En tiempos normales era la calle Ancha el sitio donde se reunía la caterva de mentirosos, desocupados, noveleros y toda la gente curiosa, alegre y holgazana. Allí iban también de paseo a la hora de medio día en invierno y por las tardes en verano, las damas a la moda y los petimetres, abates y enamorados, ocurriendo con esto mil lances y escenas de que nos ha dejado retrato muy vivo don Juan del Castillo en sus sainetes urbanos, no menos graciosos y verdaderos que los populares y consagrados a la majeza[2].
Pero en 1811, y después que las Cortes se trasladaron a Cádiz[3], la calle Ancha, además de un paseo público, era, si se me permite el símil, el corazón de España.

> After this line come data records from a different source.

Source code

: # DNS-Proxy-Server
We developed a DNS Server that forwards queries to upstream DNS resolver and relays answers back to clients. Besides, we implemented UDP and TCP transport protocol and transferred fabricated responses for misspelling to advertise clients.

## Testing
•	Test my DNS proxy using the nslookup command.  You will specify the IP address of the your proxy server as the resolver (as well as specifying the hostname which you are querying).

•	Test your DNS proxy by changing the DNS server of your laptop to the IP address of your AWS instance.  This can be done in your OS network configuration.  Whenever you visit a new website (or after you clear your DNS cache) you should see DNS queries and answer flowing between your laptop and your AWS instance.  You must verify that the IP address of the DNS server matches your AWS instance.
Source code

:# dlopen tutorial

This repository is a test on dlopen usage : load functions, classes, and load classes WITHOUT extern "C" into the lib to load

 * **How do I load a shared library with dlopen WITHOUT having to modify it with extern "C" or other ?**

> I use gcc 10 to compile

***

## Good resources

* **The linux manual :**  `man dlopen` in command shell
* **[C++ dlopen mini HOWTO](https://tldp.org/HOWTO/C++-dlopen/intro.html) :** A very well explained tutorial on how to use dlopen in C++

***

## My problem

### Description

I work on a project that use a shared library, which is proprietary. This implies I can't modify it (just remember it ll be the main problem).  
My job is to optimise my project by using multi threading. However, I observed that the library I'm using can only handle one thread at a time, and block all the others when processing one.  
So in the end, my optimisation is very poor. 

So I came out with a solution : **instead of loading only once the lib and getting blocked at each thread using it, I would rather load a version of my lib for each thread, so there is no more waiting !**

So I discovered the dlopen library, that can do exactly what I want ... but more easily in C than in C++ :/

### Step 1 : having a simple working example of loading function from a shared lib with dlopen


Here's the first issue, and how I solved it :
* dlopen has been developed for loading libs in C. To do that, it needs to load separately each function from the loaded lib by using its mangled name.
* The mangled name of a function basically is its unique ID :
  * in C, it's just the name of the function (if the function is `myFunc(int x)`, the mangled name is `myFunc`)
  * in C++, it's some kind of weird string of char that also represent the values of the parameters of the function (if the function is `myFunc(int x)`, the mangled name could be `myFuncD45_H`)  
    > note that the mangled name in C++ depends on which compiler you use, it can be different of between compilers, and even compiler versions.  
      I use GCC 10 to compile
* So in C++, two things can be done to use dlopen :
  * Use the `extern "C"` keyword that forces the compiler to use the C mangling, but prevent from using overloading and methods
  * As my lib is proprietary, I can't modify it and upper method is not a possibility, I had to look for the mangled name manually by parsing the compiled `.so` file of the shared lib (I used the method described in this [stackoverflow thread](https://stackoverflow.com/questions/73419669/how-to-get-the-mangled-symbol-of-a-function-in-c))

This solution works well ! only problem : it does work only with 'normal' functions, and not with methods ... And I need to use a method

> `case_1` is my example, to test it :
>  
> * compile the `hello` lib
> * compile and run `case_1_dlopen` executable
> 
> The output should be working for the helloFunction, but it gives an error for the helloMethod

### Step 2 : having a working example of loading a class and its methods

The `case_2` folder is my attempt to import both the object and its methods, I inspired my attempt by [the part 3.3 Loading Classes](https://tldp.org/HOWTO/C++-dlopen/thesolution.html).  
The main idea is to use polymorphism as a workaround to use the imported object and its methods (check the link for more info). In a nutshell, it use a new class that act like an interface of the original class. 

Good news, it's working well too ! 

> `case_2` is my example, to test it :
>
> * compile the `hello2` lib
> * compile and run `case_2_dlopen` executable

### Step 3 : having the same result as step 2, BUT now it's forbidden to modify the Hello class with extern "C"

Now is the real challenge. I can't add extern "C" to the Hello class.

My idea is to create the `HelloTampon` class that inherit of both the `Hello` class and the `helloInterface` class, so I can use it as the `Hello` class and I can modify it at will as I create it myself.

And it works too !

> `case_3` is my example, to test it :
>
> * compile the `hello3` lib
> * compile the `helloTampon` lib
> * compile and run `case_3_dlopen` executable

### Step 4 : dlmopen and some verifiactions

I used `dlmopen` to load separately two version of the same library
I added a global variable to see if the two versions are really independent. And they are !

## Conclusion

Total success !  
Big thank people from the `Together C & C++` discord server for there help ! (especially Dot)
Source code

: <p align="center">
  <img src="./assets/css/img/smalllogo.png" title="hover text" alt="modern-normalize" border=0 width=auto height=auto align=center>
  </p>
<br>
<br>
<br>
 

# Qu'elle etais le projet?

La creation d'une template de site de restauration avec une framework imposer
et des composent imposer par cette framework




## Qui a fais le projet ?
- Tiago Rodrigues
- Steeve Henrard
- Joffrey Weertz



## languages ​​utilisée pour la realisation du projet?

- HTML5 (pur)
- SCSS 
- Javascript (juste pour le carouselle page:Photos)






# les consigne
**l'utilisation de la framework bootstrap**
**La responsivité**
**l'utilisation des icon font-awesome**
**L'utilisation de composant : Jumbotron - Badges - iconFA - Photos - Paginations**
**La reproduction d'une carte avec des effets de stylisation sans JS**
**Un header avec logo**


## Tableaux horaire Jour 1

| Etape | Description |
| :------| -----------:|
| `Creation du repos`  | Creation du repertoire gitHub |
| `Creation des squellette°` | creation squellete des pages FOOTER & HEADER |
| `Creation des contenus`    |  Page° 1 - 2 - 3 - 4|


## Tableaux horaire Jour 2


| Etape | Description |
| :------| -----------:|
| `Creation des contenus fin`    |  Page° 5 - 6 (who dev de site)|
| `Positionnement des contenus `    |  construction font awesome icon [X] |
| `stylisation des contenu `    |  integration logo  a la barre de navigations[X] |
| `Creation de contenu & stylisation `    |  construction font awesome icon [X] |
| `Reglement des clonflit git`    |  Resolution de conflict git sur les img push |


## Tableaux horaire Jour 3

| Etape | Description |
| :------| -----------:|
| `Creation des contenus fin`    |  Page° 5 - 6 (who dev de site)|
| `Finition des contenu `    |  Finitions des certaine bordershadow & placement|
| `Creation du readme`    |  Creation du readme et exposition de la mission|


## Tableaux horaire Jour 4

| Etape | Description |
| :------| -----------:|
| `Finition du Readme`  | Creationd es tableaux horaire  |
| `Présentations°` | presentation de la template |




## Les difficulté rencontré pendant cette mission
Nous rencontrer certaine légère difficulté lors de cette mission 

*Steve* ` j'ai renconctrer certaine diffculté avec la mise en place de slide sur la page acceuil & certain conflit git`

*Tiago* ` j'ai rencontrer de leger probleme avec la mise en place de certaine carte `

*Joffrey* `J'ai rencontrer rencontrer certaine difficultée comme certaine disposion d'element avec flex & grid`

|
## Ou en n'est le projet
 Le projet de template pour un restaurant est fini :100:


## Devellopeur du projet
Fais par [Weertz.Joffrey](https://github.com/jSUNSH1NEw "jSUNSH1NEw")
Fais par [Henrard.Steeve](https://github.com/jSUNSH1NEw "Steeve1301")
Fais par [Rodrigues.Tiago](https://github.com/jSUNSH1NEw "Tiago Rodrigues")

Allí se conocían, antes que en ninguna parte, los sucesos de la guerra, las batallas ganadas o perdidas, los proyectos legislativos, los decretos del gobierno legítimo y las disposiciones del intruso, la política toda, desde la más grande a la más menuda, y lo que después se ha llamado chismes políticos, marejada política, mar de fondo y cabildeos[4]. Conocíanse asimismo los cambios de empleados y el movimiento de aquella administración que, con su enorme balumba de consejos, secretarías, contadurías, real sello, real estampilla, renovación de vales, medios, arbitrios, etc., se refugió en Cádiz después de la invasión de las Andalucías. Cádiz reventaba de oficinas y estaba atestada de legajos[5].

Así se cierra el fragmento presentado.